The purpose of the OWI was to use mass communication to appeal to both serving soldiers and later, the American population on the reasons for the war; and so it released Prelude to War to further those goals. The film starts by an explanation of how Americans were brought into the war through heroic motives to protect countries unable to protect themselves. The film expresses the view that America had this duty to righteousness and Christian values throughout history, according to the values and the beliefs set forth by the Founding Fathers.

The film makes use of compare and contrast methods throughout the film to transmit its heroic message. The primary images used within the film to portray the opponents of America are introduced by Henry Wallace as the "free world," a brightly illuminated planet of the Allies, and a "slave world," a planet deep in shadow of the Axis powers. These maps were animated by Walt Disney Productions.

The film examines the differences between the United States and the fascist Axis states of Benito Mussolini, Adolf Hitler and Hirohito by portraying the latter countries working together as gangsters to conquer the world.
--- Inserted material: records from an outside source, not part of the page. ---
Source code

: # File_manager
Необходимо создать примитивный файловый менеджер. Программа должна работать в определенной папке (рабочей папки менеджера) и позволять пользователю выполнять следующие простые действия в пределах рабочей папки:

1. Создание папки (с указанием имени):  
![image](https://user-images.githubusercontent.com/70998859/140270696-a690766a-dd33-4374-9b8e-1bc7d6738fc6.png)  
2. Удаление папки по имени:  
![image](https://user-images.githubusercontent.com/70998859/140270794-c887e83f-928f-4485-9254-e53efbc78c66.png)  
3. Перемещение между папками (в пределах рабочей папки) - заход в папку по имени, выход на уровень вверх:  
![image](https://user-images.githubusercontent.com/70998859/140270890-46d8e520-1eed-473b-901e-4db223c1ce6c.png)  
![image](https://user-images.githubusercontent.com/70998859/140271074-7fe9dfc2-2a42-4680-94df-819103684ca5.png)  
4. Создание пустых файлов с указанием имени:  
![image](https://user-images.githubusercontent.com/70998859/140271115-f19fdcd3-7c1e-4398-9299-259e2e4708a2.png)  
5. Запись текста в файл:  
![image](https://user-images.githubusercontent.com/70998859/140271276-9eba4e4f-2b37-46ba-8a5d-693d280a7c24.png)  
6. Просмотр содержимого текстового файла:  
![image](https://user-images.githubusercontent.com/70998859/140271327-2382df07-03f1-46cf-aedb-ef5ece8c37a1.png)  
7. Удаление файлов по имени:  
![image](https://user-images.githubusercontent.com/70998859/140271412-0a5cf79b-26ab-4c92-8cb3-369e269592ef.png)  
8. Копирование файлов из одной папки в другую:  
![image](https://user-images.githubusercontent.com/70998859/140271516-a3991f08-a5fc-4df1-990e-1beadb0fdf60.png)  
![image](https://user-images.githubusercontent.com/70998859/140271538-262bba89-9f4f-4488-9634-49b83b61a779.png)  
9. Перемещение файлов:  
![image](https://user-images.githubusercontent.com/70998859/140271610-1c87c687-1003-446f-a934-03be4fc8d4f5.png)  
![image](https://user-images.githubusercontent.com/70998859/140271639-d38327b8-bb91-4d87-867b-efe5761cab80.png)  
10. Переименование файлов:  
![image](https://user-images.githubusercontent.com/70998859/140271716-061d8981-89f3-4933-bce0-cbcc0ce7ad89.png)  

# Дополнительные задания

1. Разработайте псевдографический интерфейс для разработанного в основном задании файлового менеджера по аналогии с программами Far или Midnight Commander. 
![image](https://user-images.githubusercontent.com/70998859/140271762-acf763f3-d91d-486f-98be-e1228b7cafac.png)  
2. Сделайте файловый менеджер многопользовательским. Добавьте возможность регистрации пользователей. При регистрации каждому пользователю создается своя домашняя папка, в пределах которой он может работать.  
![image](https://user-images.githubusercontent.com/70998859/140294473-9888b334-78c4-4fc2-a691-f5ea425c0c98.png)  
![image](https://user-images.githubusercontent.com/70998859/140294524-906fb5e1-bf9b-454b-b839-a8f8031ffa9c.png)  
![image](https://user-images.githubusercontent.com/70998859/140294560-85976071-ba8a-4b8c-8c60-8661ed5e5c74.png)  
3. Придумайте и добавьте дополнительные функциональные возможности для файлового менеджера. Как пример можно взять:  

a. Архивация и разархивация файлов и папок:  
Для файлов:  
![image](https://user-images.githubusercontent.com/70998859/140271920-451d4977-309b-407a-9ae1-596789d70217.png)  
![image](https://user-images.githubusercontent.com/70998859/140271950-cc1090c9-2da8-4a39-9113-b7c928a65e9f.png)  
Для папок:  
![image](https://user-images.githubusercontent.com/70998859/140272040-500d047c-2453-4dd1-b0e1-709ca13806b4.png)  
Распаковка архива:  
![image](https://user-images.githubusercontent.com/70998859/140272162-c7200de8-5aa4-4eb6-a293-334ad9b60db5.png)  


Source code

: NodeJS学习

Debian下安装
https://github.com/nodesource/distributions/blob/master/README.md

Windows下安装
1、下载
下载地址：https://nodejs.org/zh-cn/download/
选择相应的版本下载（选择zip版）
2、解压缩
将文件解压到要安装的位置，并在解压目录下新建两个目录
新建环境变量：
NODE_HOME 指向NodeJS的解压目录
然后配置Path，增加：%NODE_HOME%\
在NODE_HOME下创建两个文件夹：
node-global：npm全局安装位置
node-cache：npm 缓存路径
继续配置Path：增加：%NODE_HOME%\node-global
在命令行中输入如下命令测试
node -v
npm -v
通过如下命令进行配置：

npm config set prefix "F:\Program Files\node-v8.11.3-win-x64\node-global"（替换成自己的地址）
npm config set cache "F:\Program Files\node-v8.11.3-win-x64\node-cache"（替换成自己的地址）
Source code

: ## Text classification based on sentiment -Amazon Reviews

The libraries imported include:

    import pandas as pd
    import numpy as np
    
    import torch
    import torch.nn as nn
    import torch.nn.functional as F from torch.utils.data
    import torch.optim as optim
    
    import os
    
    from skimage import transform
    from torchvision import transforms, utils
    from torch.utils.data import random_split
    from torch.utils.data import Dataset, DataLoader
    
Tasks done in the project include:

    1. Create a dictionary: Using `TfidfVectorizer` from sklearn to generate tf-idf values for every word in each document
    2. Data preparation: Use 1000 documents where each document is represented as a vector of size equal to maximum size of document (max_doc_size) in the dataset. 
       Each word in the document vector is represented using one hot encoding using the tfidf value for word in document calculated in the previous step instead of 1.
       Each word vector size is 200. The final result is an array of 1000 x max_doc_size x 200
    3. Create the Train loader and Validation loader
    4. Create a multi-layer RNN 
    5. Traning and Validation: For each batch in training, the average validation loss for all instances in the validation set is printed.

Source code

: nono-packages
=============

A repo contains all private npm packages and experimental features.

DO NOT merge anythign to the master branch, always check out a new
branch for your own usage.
That is done by footage from Nazi's Triumph des Willens (Triumph of the Will) but with different narration designed to support the Allied cause.

It is emphasized that after the Nazis smashed the opposing political parties and labor unions, they turned their attention to their last remaining obstacle, the church. In one scene, a stained glass window is shattered by several bricks to reveal a "Heil Hitler!" poster behind. To emphasize that depiction of Hitler as an Antichrist figure, a class of German schoolchildren is shown singing to the song Frederick Rex:

Adolf Hitler is our Saviour, our hero
He is the noblest being in the whole wide world.
For Hitler we live,
For Hitler we die.
Our Hitler is our Lord
Who rules a brave new world.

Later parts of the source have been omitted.